The training data for this project are available here:
https://d396qusza40orc.cloudfront.net/predmachlearn/pml-training.csv
The test data are available here:
https://d396qusza40orc.cloudfront.net/predmachlearn/pml-testing.csv
The data for this project come from this source: http://groupware.les.inf.puc-rio.br/har. If you use the document you create for this class for any purpose please cite them as they have been very generous in allowing their data to be used for this kind of assignment.
The goal of your project is to predict the manner in which they did the exercise. This is the “classe” variable in the training set. You may use any of the other variables to predict with. You should create a report describing how you built your model, how you used cross validation, what you think the expected out of sample error is, and why you made the choices you did. You will also use your prediction model to predict 20 different test cases.

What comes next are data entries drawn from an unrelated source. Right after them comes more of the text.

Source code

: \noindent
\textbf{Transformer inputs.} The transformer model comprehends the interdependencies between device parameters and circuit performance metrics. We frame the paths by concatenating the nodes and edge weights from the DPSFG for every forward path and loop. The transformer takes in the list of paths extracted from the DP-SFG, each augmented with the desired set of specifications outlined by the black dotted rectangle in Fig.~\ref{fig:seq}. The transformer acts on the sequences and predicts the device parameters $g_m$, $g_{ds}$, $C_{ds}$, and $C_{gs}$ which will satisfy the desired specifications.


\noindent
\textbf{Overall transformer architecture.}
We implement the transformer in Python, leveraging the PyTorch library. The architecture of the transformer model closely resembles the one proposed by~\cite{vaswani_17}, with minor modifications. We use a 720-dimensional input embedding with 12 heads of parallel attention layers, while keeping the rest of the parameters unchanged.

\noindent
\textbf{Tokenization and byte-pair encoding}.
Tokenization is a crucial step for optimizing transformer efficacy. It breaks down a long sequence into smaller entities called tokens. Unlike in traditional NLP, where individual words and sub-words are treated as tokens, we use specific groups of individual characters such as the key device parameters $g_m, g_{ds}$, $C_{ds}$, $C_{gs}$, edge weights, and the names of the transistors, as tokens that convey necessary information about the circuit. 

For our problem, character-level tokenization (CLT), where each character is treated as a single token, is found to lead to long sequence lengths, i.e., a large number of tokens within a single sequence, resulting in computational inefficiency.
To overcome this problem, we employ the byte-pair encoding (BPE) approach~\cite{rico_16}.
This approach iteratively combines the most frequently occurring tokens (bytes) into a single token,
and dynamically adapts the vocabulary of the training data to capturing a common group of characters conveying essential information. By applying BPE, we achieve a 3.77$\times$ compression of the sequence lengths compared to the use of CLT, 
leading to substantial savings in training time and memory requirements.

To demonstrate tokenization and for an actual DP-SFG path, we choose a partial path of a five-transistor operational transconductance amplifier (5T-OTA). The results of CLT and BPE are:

Your submission for the Peer Review portion should consist of a link to a Github repo with your R markdown and compiled HTML file describing your analysis. Please constrain the text of the writeup to < 2000 words and the number of figures to be less than 5. It will make it easier for the graders if you submit a repo with a gh-pages branch so the HTML page can be viewed online (and you always want to make it easy on graders :-).
Apply your machine learning algorithm to the 20 test cases available in the test data above and submit your predictions in appropriate format to the Course Project Prediction Quiz for automated grading.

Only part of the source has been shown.